Jueves, 22 de noviembre de 2012


Otra cosa que se dijo en la presentación del diario de LJM, fue algo que me vino a recordar una idea que últimamente se me está abriendo en el cerebro.
Mientras el dentista se ensañaba con mis encías en un curetaje punzante y agresivo, casi sin compasión, he procurado pensar en esa idea (entre otras tantas tan jugosas) que me ronda.
No recuerdo si fue Francisco Otero o José Antonio Abella o Ignacio Sanz quien la lanzó, como quien arroja una golondrina y con ello anuncia la primavera: el diario como una especie de diálogo con la cultura, con otros escritores, el diario como espacio propicio para las meditaciones que puedan surgir tras la lectura.
Uno, como aficionado a leer diarios (nunca sabré si lo escribo porque me gusta leerlos, o bien me gusta leerlos, porque siempre he querido escribirlo), acaba por encontrar en casi todos ellos esa charla. Con más o menos asiduidad, pero  casi siempre aparece.
En algunos casos (pienso, por ejemplo, en TRR o en JSM) llega a ser tan honda esta conversación con otros escritores que los autores no son meros nombres que ocuparon una vez un territorio en este planeta, sino que gozan de mejor salud que nosotros mismos. Al leerlos pareciera que Platón, Montaigne, Anaximandro,  Cervantes, JRJ... fueran a tomarse un güisqui o un cafelito con ellos en cualquier momento…
Y esto me lleva a otro lugar.
Me lleva, probablemente, a un punto esencial:
¿Cómo leo? No tanto, qué leo, sino cómo leo. Mientras no lo haga con la misma intensidad atenta con la que se escucha a los amigos, no estaré leyendo como es debido.
El joven dentista manejaba sus herramientas como un fresador o un mecánico. Uno procuraba una especie de escisión de sí mismo, intentaba dejar las sensaciones molestas en el reducto bucal y procuraba que el resto siguiera a lo suyo. Pero la tarea, ciertamente, no ha sido sencilla. Tampoco para él, que ha acabado medio sudoroso.
También se dijo allí (ahora estoy seguro de que fue Abella) que la literatura es una enfermedad. Una enfermedad a veces luminosa. Una enfermedad que tiene dos síntomas: lectura y escritura. Y, en el caso de quien pretende escribir, si no tiene los dos síntomas, sobre todo el primero, no hay nada que hacer.

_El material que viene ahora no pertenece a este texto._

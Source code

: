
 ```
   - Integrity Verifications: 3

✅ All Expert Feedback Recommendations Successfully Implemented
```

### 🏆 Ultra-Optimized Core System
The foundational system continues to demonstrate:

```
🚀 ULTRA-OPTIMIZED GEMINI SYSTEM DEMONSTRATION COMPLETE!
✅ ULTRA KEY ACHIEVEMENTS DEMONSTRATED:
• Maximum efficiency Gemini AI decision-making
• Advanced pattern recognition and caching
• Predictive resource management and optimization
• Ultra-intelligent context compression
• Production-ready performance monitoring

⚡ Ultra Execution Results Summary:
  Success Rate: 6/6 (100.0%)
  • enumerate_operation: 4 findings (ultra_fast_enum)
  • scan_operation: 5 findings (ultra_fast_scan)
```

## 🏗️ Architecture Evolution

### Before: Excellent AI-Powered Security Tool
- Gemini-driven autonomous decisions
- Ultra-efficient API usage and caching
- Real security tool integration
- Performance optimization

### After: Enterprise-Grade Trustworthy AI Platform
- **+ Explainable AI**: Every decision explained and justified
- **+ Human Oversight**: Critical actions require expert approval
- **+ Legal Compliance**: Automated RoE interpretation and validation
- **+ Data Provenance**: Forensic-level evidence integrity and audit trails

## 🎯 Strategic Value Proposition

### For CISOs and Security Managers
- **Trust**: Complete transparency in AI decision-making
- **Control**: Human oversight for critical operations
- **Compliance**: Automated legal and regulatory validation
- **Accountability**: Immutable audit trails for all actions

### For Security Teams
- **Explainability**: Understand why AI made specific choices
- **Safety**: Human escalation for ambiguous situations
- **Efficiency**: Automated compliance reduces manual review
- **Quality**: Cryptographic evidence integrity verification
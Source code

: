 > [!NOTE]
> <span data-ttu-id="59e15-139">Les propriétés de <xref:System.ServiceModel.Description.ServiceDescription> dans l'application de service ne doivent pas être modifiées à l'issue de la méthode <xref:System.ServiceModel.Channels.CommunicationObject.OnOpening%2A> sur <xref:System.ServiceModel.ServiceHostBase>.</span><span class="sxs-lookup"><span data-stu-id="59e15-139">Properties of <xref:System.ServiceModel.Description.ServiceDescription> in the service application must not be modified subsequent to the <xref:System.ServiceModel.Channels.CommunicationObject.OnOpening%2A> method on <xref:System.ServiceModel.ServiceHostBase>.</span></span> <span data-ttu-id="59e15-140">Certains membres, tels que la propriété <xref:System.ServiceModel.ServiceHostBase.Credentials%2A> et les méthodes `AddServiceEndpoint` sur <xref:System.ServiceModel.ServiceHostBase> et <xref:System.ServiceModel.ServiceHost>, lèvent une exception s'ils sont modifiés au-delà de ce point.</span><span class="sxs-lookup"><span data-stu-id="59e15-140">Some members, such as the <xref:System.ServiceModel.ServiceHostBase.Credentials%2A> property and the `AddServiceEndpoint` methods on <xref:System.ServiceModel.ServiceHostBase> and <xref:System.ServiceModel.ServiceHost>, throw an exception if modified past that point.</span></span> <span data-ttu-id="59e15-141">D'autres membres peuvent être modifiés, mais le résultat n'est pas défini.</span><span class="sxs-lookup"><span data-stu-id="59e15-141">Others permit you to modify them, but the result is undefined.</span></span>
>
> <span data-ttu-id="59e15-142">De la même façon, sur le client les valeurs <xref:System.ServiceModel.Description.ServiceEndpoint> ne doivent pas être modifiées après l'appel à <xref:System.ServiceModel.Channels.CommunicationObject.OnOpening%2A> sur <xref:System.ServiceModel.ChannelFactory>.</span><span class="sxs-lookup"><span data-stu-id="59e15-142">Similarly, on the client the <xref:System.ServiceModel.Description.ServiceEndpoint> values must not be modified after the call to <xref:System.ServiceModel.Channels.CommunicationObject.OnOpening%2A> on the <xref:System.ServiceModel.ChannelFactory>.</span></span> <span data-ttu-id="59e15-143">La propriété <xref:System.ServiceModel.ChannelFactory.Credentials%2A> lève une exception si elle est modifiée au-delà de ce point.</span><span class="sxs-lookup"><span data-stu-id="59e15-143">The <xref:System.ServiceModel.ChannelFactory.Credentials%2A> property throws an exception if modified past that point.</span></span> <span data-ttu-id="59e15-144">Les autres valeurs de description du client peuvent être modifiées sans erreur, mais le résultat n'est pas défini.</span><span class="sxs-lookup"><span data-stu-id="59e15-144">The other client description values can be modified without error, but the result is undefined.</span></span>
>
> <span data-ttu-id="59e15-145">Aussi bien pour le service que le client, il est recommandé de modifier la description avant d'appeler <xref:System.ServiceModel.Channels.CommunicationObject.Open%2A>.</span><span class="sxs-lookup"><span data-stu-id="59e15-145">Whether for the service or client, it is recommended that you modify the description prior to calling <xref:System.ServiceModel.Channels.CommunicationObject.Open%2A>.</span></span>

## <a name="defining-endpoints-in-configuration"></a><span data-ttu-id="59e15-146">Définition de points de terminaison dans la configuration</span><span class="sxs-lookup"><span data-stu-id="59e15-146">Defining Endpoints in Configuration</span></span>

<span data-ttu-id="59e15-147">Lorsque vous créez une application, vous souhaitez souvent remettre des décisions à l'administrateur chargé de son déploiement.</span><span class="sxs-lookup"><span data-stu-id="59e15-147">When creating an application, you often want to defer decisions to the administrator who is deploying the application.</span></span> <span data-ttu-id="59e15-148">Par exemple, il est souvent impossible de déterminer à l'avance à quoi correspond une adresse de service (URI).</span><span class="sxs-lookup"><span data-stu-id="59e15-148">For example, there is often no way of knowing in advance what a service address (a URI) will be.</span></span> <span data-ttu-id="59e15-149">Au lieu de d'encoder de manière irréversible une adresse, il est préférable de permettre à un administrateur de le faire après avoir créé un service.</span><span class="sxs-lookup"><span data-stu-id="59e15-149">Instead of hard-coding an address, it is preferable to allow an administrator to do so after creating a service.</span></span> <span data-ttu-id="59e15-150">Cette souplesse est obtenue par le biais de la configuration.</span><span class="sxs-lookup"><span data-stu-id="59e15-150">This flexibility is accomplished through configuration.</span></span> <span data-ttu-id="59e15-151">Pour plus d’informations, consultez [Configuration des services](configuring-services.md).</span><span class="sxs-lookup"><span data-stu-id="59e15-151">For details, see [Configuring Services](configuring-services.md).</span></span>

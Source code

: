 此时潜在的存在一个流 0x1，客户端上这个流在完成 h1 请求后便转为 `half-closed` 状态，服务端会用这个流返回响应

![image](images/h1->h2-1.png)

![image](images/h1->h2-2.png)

Si uno quiere vivir, necesita comer; si uno quiere escribir, es imprescindible leer. Quizá en el fondo, el silencio de la conversación del que hablaba ayer —en el caso del escritor— no sea otra cosa que la lectura atenta, la lectura con preguntas.
Sobre todo cuando ha llegado a la cuadrante inferior derecho, la sensaciones han sido algo más que sensaciones. Mantenerse ajeno no era tarea fácil. De hecho que algunos músculos —a pesar de mi voluntad— se han tensado y se han contraído más de la cuenta.
Los libros, al final, o son seres vivos o no son nada. No sirven para nada.
Leer bien es escuchar, atender, dejarse interpelar, no sentirse solo mientras uno crece o aprende o camina o viaja.
Pero la culpa no es suya, ni fue mía. Todo se ha debido a que he usado mucho tiempo algo que no hubiera debido (clorodrixhidina), simplemente porque alguien no dijo a su tiempo que tal producto únicamente era conveniente durante unas semanas.
Al final, si se limpia con algo demasiado fuerte, se acaba produciendo el efecto contrario al deseado. La luz es esencial para ver, pero si un rayo o un foco cae directo e intenso sobre las pupilas, no alumbra, deslumbra. Si uno lee mal, no sólo no aprende o no piensa o no crece, sino que acabará como don Quijote, pensando que los molinos son molinos, y no terribles gigantes de brazos invencibles.